Task statement: Copy out every line of the data where the word "nickname" is found.

(Saved data entries)
---

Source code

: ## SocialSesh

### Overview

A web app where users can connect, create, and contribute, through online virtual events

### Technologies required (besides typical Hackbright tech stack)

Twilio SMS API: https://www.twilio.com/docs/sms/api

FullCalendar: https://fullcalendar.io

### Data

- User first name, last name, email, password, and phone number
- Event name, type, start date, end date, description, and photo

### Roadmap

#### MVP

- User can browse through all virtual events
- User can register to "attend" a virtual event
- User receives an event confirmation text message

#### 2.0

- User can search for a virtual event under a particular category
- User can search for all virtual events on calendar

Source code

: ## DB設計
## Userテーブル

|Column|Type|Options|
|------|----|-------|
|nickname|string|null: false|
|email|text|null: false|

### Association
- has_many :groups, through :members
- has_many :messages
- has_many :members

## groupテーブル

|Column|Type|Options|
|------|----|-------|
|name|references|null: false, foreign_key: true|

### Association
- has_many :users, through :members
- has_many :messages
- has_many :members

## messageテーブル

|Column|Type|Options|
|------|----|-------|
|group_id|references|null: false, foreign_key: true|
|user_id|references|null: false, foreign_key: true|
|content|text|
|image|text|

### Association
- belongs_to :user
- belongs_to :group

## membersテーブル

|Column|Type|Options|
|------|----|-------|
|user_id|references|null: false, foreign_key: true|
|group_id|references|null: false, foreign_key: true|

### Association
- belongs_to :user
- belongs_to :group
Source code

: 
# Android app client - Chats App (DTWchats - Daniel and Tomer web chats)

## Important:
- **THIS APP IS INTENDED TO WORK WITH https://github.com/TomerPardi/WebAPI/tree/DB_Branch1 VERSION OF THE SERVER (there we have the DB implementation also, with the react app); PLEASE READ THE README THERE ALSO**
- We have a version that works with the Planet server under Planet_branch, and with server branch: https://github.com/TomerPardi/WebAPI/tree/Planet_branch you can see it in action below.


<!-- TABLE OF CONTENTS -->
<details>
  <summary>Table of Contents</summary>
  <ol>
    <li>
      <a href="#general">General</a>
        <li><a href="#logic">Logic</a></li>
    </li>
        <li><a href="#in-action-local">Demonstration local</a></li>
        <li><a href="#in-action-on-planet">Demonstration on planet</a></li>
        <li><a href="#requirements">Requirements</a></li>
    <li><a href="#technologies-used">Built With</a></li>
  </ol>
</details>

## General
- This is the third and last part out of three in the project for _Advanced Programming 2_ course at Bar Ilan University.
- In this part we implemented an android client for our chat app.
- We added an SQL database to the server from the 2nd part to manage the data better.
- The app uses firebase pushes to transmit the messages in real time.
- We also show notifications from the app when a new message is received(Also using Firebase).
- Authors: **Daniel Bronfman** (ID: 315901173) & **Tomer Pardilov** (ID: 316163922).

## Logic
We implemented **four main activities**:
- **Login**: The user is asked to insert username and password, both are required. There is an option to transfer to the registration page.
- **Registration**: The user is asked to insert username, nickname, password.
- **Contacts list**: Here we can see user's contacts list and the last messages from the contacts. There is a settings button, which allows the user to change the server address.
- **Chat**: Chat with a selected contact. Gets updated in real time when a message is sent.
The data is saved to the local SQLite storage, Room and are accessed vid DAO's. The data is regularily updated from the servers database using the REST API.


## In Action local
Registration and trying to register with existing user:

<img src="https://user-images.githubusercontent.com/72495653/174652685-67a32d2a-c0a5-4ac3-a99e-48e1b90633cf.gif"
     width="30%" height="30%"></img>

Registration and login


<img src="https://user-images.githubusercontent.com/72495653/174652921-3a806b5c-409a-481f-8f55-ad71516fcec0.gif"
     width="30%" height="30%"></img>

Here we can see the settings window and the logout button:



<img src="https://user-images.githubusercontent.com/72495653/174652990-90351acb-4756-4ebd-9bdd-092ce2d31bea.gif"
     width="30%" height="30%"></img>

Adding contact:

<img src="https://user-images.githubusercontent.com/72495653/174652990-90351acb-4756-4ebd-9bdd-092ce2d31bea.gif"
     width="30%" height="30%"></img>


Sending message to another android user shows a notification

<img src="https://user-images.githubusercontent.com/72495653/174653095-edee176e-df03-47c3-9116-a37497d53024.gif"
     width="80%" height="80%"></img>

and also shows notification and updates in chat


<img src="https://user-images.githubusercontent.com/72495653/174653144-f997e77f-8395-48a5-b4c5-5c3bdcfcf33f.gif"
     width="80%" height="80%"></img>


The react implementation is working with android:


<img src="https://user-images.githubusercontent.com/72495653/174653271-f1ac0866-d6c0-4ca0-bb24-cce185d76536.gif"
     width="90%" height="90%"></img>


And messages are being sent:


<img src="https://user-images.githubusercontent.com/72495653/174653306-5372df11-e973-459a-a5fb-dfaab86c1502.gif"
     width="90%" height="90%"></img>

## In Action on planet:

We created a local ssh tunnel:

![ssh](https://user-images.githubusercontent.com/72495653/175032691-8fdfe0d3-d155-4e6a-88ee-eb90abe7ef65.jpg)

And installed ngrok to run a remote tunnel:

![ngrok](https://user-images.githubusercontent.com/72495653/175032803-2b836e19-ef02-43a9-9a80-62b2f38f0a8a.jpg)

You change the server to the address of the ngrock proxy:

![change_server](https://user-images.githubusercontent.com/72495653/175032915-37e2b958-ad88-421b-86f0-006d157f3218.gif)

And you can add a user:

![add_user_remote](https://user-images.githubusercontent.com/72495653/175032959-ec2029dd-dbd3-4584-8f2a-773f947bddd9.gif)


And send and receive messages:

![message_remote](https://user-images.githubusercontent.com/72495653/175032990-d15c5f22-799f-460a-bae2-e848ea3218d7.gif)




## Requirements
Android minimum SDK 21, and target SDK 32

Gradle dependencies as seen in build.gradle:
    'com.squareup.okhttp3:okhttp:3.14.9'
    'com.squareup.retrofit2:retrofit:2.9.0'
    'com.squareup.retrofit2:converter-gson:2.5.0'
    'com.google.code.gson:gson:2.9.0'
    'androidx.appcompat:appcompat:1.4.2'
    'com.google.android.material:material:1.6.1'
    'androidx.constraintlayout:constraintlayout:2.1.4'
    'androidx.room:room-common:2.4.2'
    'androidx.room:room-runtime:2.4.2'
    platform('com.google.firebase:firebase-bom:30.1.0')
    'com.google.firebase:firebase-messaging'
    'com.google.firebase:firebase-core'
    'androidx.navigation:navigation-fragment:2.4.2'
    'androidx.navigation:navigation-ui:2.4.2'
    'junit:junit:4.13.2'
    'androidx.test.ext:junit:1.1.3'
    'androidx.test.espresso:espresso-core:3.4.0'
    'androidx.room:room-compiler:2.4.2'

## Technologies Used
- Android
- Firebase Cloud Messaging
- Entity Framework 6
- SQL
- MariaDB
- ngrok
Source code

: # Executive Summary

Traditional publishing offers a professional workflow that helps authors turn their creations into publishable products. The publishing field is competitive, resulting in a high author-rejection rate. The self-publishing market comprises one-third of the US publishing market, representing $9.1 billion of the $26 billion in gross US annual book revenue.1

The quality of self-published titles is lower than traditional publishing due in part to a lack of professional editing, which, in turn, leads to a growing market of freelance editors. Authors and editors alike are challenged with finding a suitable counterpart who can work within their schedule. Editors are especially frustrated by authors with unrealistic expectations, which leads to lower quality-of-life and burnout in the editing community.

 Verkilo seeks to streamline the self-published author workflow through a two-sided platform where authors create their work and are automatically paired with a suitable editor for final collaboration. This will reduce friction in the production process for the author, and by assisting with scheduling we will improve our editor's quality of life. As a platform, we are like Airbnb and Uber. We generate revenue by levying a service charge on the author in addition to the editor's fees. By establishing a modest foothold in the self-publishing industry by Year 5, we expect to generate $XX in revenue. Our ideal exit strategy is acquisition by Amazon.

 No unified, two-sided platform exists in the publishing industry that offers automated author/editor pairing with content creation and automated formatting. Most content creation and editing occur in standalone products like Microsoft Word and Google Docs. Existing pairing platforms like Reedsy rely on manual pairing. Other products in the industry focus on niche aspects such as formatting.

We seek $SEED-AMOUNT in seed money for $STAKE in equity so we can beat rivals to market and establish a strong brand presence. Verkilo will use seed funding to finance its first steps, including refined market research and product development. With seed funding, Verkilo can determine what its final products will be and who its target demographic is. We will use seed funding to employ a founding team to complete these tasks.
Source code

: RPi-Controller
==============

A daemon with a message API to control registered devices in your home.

---

Solution to this problem:
|nickname|string|null: false|
- **Registration**: The user is asked to insert username, nickname, password.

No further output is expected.